((

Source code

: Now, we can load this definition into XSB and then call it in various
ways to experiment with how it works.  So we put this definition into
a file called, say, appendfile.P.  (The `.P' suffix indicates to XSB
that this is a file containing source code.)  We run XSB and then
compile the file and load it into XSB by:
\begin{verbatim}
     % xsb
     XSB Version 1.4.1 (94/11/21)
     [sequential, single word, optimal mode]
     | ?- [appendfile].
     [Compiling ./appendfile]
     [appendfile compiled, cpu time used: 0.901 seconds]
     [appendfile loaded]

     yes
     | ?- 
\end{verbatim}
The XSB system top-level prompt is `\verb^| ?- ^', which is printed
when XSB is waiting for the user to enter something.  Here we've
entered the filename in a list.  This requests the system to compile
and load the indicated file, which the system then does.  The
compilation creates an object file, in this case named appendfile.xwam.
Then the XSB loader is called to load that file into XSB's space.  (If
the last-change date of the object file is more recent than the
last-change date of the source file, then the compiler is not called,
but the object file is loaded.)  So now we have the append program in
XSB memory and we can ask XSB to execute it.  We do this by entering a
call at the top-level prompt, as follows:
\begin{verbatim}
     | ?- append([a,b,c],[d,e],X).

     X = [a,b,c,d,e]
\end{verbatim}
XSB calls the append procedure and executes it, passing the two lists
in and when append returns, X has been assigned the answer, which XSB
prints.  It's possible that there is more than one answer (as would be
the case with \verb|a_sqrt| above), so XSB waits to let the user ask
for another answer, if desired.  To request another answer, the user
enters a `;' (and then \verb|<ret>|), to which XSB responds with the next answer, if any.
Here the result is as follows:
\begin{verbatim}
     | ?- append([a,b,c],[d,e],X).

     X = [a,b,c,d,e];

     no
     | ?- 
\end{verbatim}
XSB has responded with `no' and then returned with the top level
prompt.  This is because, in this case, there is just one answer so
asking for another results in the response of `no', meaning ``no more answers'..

))

EXERCISE DIRECTIONS - Lines containing the string "change" are the ones to copy from the entries above.

ANSWER SECTION -
the last-change date of the object file is more recent than the
last-change date of the source file, then the compiler is not called,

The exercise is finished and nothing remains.